Saved data entries:
== Segment start ==

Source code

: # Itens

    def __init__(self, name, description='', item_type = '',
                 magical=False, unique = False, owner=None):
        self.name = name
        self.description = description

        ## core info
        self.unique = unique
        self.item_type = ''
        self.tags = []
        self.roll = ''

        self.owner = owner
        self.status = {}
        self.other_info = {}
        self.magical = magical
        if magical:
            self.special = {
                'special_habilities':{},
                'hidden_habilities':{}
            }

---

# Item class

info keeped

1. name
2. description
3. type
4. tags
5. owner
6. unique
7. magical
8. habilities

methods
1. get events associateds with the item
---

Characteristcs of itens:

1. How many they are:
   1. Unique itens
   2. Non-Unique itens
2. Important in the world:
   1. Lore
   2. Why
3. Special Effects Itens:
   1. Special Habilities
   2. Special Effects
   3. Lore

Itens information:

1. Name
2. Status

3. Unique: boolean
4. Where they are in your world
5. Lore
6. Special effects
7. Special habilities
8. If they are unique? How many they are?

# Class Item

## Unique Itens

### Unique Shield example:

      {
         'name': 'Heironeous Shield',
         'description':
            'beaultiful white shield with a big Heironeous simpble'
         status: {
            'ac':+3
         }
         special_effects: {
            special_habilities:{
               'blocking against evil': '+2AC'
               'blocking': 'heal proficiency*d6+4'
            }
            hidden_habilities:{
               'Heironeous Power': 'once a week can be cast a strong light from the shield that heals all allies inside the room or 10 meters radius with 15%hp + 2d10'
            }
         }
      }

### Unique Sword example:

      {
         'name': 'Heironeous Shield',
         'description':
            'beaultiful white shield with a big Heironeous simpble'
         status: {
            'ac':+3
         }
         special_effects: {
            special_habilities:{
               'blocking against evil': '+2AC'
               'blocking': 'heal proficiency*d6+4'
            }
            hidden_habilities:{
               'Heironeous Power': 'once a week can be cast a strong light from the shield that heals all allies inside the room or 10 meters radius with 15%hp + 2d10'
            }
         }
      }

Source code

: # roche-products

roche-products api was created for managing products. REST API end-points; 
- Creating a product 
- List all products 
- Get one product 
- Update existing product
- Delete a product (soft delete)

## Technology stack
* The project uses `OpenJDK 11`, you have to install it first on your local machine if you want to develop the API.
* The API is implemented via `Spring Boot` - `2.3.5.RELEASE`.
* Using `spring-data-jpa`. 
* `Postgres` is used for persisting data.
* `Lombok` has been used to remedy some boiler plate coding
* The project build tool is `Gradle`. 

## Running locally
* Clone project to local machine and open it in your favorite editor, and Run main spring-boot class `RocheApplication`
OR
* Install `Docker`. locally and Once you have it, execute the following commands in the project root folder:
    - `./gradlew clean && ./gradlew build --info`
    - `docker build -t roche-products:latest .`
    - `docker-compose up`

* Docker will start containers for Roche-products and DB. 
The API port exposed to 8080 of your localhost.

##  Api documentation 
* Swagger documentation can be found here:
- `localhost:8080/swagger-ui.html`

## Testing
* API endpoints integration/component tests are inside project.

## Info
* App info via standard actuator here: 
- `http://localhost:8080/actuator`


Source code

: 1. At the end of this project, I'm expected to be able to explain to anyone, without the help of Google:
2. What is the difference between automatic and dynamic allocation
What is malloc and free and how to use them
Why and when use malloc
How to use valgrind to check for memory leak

== Segment end ==

• _Problem description_:
Give all of the entries again, word for word.

• _Solution_:
Source code

: # Itens

    def __init__(self, name, description='', item_type = '',
                 magical=False, unique = False, owner=None):
        self.name = name
        self.description = description

        ## core info
        self.unique = unique
        self.item_type = ''
        self.tags = []
        self.roll = ''

        self.owner = owner
        self.status = {}
        self.other_info = {}
        self.magical = magical
        if magical:
            self.special = {
                'special_habilities':{},
                'hidden_habilities':{}
            }

---

# Item class

info keeped

1. name
2. description
3. type
4. tags
5. owner
6. unique
7. magical
8. habilities

methods
1. get events associateds with the item
---

Characteristcs of itens:

1. How many they are:
   1. Unique itens
   2. Non-Unique itens
2. Important in the world:
   1. Lore
   2. Why
3. Special Effects Itens:
   1. Special Habilities
   2. Special Effects
   3. Lore

Itens information:

1. Name
2. Status

3. Unique: boolean
4. Where they are in your world
5. Lore
6. Special effects
7. Special habilities
8. If they are unique? How many they are?

# Class Item

## Unique Itens

### Unique Shield example:

      {
         'name': 'Heironeous Shield',
         'description':
            'beaultiful white shield with a big Heironeous simpble'
         status: {
            'ac':+3
         }
         special_effects: {
            special_habilities:{
               'blocking against evil': '+2AC'
               'blocking': 'heal proficiency*d6+4'
            }
            hidden_habilities:{
               'Heironeous Power': 'once a week can be cast a strong light from the shield that heals all allies inside the room or 10 meters radius with 15%hp + 2d10'
            }
         }
      }

### Unique Sword example:

      {
         'name': 'Heironeous Shield',
         'description':
            'beaultiful white shield with a big Heironeous simpble'
         status: {
            'ac':+3
         }
         special_effects: {
            special_habilities:{
               'blocking against evil': '+2AC'
               'blocking': 'heal proficiency*d6+4'
            }
            hidden_habilities:{
               'Heironeous Power': 'once a week can be cast a strong light from the shield that heals all allies inside the room or 10 meters radius with 15%hp + 2d10'
            }
         }
      }

Source code

: # roche-products

roche-products api was created for managing products. REST API end-points; 
- Creating a product 
- List all products 
- Get one product 
- Update existing product
- Delete a product (soft delete)

## Technology stack
* The project uses `OpenJDK 11`, you have to install it first on your local machine if you want to develop the API.
* The API is implemented via `Spring Boot` - `2.3.5.RELEASE`.
* Using `spring-data-jpa`. 
* `Postgres` is used for persisting data.
* `Lombok` has been used to remedy some boiler plate coding
* The project build tool is `Gradle`. 

## Running locally
* Clone project to local machine and open it in your favorite editor, and Run main spring-boot class `RocheApplication`
OR
* Install `Docker`. locally and Once you have it, execute the following commands in the project root folder:
    - `./gradlew clean && ./gradlew build --info`
    - `docker build -t roche-products:latest .`
    - `docker-compose up`

* Docker will start containers for Roche-products and DB. 
The API port exposed to 8080 of your localhost.

##  Api documentation 
* Swagger documentation can be found here:
- `localhost:8080/swagger-ui.html`

## Testing
* API endpoints integration/component tests are inside project.

## Info
* App info via standard actuator here: 
- `http://localhost:8080/actuator`


Source code

: 1. At the end of this project, I'm expected to be able to explain to anyone, without the help of Google:
2. What is the difference between automatic and dynamic allocation
What is malloc and free and how to use them
Why and when use malloc
How to use valgrind to check for memory leak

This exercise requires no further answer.